L’Egypte s’oppose à un déplacement des Palestiniens au Sinaï et en Jordanie
Abdel Fattah al-Sissi a tenu son discours le plus virulent depuis le début de la guerre entre Israël et le Hamas

Le président égyptien, Abdel Fattah al-Sissi, s’est dit mercredi opposé au « déplacement » massif de Palestiniens de Gaza vers l’Egypte, y voyant le risque d’ « un déplacement similaire de la Cisjordanie vers la Jordanie » et « la fin de la cause palestinienne ».
En recevant le chancelier allemand Olaf Scholz au Caire, le chef d’Etat a tenu son discours le plus virulent depuis le début de la guerre entre Israël et le Hamas déclenchée après une attaque sans précédent du mouvement terroriste islamiste le 7 octobre.

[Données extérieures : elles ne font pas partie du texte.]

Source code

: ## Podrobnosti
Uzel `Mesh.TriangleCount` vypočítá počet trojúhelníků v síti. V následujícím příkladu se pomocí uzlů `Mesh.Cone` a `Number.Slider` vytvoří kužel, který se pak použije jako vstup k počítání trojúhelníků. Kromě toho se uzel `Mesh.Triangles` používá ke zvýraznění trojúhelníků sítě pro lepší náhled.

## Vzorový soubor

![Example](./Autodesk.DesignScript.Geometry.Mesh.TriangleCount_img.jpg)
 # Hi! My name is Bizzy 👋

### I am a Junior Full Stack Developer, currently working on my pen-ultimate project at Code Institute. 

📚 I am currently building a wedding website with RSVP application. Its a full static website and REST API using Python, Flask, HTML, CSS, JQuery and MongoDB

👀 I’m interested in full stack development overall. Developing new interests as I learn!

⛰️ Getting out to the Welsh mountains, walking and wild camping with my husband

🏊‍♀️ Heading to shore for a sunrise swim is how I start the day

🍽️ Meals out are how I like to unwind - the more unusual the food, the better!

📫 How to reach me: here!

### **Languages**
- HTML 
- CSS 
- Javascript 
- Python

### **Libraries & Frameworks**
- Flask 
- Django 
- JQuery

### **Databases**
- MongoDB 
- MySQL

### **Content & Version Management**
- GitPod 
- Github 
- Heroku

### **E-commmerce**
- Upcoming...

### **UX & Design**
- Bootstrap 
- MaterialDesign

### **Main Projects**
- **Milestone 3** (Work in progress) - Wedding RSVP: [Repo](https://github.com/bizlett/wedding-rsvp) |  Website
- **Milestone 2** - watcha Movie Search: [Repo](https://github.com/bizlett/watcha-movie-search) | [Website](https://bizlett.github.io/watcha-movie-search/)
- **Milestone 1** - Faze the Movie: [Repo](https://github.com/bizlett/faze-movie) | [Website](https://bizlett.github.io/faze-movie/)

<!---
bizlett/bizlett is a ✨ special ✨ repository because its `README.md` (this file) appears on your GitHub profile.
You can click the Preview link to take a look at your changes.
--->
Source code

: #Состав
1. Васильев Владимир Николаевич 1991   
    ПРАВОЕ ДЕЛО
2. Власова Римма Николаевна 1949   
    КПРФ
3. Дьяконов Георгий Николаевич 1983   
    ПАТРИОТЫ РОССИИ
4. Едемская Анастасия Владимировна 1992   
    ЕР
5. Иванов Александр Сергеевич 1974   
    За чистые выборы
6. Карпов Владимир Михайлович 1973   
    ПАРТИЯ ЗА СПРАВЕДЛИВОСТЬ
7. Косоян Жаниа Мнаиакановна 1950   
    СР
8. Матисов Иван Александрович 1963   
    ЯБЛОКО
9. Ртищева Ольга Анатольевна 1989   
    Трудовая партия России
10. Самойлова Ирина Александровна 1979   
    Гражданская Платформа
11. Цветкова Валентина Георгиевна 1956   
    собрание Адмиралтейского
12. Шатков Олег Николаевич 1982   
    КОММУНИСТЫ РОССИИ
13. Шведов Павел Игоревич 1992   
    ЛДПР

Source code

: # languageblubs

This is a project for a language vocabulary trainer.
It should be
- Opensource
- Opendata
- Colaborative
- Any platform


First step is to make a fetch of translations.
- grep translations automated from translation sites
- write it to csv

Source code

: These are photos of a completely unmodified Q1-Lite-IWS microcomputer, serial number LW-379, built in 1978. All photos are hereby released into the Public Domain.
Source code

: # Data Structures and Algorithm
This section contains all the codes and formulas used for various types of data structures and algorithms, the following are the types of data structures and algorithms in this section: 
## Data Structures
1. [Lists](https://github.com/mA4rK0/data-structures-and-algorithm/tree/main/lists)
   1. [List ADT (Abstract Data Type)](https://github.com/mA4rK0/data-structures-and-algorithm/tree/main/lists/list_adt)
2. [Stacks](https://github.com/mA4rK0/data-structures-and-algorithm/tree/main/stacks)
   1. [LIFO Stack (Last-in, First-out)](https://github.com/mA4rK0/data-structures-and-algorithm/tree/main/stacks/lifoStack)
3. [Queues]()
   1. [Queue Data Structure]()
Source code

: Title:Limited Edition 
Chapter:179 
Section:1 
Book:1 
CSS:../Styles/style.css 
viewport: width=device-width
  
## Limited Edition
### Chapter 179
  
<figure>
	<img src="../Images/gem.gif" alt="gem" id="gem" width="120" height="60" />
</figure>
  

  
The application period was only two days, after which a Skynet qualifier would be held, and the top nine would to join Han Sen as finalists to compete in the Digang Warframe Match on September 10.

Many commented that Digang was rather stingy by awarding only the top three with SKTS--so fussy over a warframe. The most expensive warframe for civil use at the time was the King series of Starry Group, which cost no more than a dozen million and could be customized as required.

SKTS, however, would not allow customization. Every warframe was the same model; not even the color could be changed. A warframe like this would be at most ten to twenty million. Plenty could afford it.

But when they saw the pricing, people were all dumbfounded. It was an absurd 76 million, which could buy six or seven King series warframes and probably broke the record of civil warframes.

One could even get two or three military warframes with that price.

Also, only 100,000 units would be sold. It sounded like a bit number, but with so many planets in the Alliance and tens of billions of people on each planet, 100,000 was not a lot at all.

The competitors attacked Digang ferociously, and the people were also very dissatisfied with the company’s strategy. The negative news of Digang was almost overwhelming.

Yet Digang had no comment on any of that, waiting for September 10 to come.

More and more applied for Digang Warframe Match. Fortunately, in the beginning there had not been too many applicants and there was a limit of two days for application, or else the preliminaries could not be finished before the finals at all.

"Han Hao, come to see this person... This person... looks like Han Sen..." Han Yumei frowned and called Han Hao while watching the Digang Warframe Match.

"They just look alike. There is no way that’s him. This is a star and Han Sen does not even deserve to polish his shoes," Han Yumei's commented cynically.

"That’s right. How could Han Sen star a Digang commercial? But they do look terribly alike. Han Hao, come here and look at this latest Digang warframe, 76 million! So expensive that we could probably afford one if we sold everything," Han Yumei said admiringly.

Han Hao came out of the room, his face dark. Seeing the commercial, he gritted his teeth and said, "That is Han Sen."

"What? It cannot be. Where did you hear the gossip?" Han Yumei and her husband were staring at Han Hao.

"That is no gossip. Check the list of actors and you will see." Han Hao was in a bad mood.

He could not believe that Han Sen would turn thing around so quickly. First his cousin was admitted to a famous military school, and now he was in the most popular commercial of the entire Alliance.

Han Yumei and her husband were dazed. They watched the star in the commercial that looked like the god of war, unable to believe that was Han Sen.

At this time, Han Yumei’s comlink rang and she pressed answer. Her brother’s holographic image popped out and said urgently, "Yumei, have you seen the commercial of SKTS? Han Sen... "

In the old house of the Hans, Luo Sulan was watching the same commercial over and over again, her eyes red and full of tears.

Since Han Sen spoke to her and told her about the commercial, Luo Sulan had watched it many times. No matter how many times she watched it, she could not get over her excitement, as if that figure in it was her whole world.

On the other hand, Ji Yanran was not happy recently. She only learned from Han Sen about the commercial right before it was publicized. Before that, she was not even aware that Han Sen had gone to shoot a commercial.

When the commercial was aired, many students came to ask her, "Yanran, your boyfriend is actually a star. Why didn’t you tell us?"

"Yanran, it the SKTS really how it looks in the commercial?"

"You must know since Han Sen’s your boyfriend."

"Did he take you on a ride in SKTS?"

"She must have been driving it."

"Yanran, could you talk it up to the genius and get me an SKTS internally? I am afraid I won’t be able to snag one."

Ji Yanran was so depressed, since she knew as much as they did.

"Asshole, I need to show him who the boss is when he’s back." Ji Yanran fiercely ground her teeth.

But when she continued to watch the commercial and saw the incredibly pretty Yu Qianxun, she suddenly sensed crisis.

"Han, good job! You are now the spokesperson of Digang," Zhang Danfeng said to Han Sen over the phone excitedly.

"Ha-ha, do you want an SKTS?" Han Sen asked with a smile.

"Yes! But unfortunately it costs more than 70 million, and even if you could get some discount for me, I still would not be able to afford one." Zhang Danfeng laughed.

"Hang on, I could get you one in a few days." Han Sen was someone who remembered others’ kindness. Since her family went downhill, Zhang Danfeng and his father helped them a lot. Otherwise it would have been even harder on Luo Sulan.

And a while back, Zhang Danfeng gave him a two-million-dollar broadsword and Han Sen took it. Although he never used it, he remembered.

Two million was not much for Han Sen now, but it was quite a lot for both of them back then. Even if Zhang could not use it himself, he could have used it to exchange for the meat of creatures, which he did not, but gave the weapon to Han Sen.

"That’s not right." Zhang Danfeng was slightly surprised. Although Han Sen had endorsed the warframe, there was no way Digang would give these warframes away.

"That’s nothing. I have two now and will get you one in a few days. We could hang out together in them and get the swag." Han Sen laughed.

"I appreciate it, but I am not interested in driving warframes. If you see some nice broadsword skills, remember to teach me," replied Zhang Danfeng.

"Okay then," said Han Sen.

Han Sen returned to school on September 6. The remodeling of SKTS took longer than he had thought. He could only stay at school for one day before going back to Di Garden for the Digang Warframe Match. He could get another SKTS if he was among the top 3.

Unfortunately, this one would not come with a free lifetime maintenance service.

Le 7 octobre, une horde de quelque 2 000 terroristes du Hamas au moins ont pénétré par groupe dans des localités israéliennes proches de la bande de Gaza, massacrant des hommes, des femmes et des enfants de tous âges dans leurs maisons et lors d’une grande fête en plein air. Les images de ces scènes – d’une barbarie insoutenable qui ont horrifié Israël, le monde entier, jusqu’à faire craquer des grands reporters de guerres – ont été comparées par les dirigeants israéliens aux pires atrocités nazies.
Les victimes ont été abattues, poignardées, torturées, violées et brûlées vives. La mort de plus de 1 400 Israéliens a été confirmée, dont au moins 1 200 qui étaient des civils non armés. Le processus d’identification des morts se poursuit. Au moins 210 autres civils ont été enlevés à Gaza, certains vivants et d’autres morts, dont de nombreux enfants et personnes âgées.
Pousser les Palestiniens à quitter leur terre est « une façon d’en finir avec la cause palestinienne aux dépens des pays voisins », a lancé M. Sissi, faisant référence à son pays et à la Jordanie qui craint aussi un déferlement de Palestiniens.
« L’idée de forcer les Gazaouis à se déplacer vers l’Egypte mènera à un déplacement similaire des Palestiniens de Cisjordanie », « et cela rendra impossible l’établissement d’un Etat de Palestine », a-t-il estimé.
Avant de prévenir : « si je demande au peuple égyptien de sortir dans les rues, ils seront des millions pour soutenir la position de l’Egypte », qui a décrété trois jours de deuil pour les centaines de personnes tuées dans un hôpital de Gaza suite à un tir de roquette manqué du Jihad islamique palestinien.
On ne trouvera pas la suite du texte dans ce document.